▸ **TRY IT**: Each entry is to be given again exactly; drop the images.

#### DATA PROVIDED ####

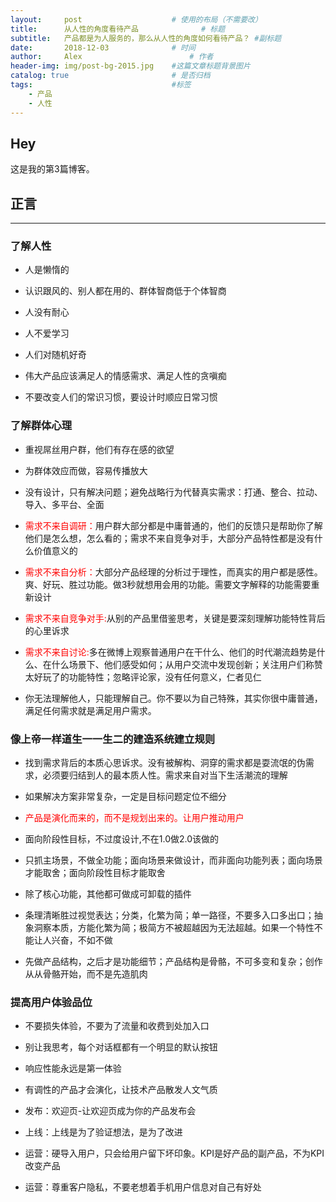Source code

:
 ```yaml
---
layout:     post   				    # 使用的布局（不需要改）
title:      从人性的角度看待产品				# 标题 
subtitle:   产品都是为人服务的，那么从人性的角度如何看待产品？ #副标题
date:       2018-12-03 				# 时间
author:     Alex 						# 作者
header-img: img/post-bg-2015.jpg 	#这篇文章标题背景图片
catalog: true 						# 是否归档
tags:								#标签
    - 产品
    - 人性
---
```


## Hey
这是我的第3篇博客。
## 正言
*********************
### 了解人性

* 人是懒惰的

* 认识跟风的、别人都在用的、群体智商低于个体智商

* 人没有耐心

* 人不爱学习

* 人们对随机好奇

* 伟大产品应该满足人的情感需求、满足人性的贪嗔痴

* 不要改变人们的常识习惯，要设计时顺应日常习惯

### 了解群体心理

* 重视屌丝用户群，他们有存在感的欲望

* 为群体效应而做，容易传播放大

* 没有设计，只有解决问题；避免战略行为代替真实需求：打通、整合、拉动、导入、多平台、全面

* <font color=red>需求不来自调研：</font>用户群大部分都是中庸普通的，他们的反馈只是帮助你了解他们是怎么想，怎么看的；需求不来自竞争对手，大部分产品特性都是没有什么价值意义的

* <font color="red">需求不来自分析：</font>大部分产品经理的分析过于理性，而真实的用户都是感性。爽、好玩、胜过功能。做3秒就想用会用的功能。需要文字解释的功能需要重新设计

* <font color="red">需求不来自竞争对手:</font>从别的产品里借鉴思考，关键是要深刻理解功能特性背后的心里诉求

* <font color="red">需求不来自讨论:</font>多在微博上观察普通用户在干什么、他们的时代潮流趋势是什么、在什么场景下、他们感受如何；从用户交流中发现创新；关注用户们称赞太好玩了的功能特性；忽略评论家，没有任何意义，仁者见仁

* 你无法理解他人，只能理解自己。你不要以为自己特殊，其实你很中庸普通，满足任何需求就是满足用户需求。

### 像上帝一样道生一一生二的建造系统建立规则

* 找到需求背后的本质心思诉求。没有被解构、洞穿的需求都是耍流氓的伪需求，必须要归结到人的最本质人性。需求来自对当下生活潮流的理解

* 如果解决方案非常复杂，一定是目标问题定位不细分

* <font color="red">产品是演化而来的，而不是规划出来的。让用户推动用户</font>

* 面向阶段性目标，不过度设计,不在1.0做2.0该做的

* 只抓主场景，不做全功能；面向场景来做设计，而非面向功能列表；面向场景才能取舍；面向阶段性目标才能取舍

* 除了核心功能，其他都可做成可卸载的插件

* 条理清晰胜过视觉表达；分类，化繁为简；单一路径，不要多入口多出口；抽象洞察本质，方能化繁为简；极简方不被超越因为无法超越。如果一个特性不能让人兴奋，不如不做

* 先做产品结构，之后才是功能细节；产品结构是骨骼，不可多变和复杂；创作从从骨骼开始，而不是先造肌肉

### 提高用户体验品位

* 不要损失体验，不要为了流量和收费到处加入口

* 别让我思考，每个对话框都有一个明显的默认按钮

* 响应性能永远是第一体验

* 有调性的产品才会演化，让技术产品散发人文气质

* 发布：欢迎页-让欢迎页成为你的产品发布会

* 上线：上线是为了验证想法，是为了改进

* 运营：硬导入用户，只会给用户留下坏印象。KPI是好产品的副产品，不为KPI改变产品

* 运营：尊重客户隐私，不要老想着手机用户信息对自己有好处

####

▸ **RESULT OF THIS EXERCISE**:
Source code

:
 ```yaml
---
layout:     post   				    # 使用的布局（不需要改）
title:      从人性的角度看待产品				# 标题 
subtitle:   产品都是为人服务的，那么从人性的角度如何看待产品？ #副标题
date:       2018-12-03 				# 时间
author:     Alex 						# 作者
header-img: img/post-bg-2015.jpg 	#这篇文章标题背景图片
catalog: true 						# 是否归档
tags:								#标签
    - 产品
    - 人性
---
```


## Hey
这是我的第3篇博客。
## 正言
*********************
### 了解人性

* 人是懒惰的

* 认识跟风的、别人都在用的、群体智商低于个体智商

* 人没有耐心

* 人不爱学习

* 人们对随机好奇

* 伟大产品应该满足人的情感需求、满足人性的贪嗔痴

* 不要改变人们的常识习惯，要设计时顺应日常习惯

### 了解群体心理

* 重视屌丝用户群，他们有存在感的欲望

* 为群体效应而做，容易传播放大

* 没有设计，只有解决问题；避免战略行为代替真实需求：打通、整合、拉动、导入、多平台、全面

* <font color=red>需求不来自调研：</font>用户群大部分都是中庸普通的，他们的反馈只是帮助你了解他们是怎么想，怎么看的；需求不来自竞争对手，大部分产品特性都是没有什么价值意义的

* <font color="red">需求不来自分析：</font>大部分产品经理的分析过于理性，而真实的用户都是感性。爽、好玩、胜过功能。做3秒就想用会用的功能。需要文字解释的功能需要重新设计

* <font color="red">需求不来自竞争对手:</font>从别的产品里借鉴思考，关键是要深刻理解功能特性背后的心里诉求

* <font color="red">需求不来自讨论:</font>多在微博上观察普通用户在干什么、他们的时代潮流趋势是什么、在什么场景下、他们感受如何；从用户交流中发现创新；关注用户们称赞太好玩了的功能特性；忽略评论家，没有任何意义，仁者见仁

* 你无法理解他人，只能理解自己。你不要以为自己特殊，其实你很中庸普通，满足任何需求就是满足用户需求。

### 像上帝一样道生一一生二的建造系统建立规则

* 找到需求背后的本质心思诉求。没有被解构、洞穿的需求都是耍流氓的伪需求，必须要归结到人的最本质人性。需求来自对当下生活潮流的理解

* 如果解决方案非常复杂，一定是目标问题定位不细分

* <font color="red">产品是演化而来的，而不是规划出来的。让用户推动用户</font>

* 面向阶段性目标，不过度设计,不在1.0做2.0该做的

* 只抓主场景，不做全功能；面向场景来做设计，而非面向功能列表；面向场景才能取舍；面向阶段性目标才能取舍

* 除了核心功能，其他都可做成可卸载的插件

* 条理清晰胜过视觉表达；分类，化繁为简；单一路径，不要多入口多出口；抽象洞察本质，方能化繁为简；极简方不被超越因为无法超越。如果一个特性不能让人兴奋，不如不做

* 先做产品结构，之后才是功能细节；产品结构是骨骼，不可多变和复杂；创作从从骨骼开始，而不是先造肌肉

### 提高用户体验品位

* 不要损失体验，不要为了流量和收费到处加入口

* 别让我思考，每个对话框都有一个明显的默认按钮

* 响应性能永远是第一体验

* 有调性的产品才会演化，让技术产品散发人文气质

* 发布：欢迎页-让欢迎页成为你的产品发布会

* 上线：上线是为了验证想法，是为了改进

* 运营：硬导入用户，只会给用户留下坏印象。KPI是好产品的副产品，不为KPI改变产品

* 运营：尊重客户隐私，不要老想着手机用户信息对自己有好处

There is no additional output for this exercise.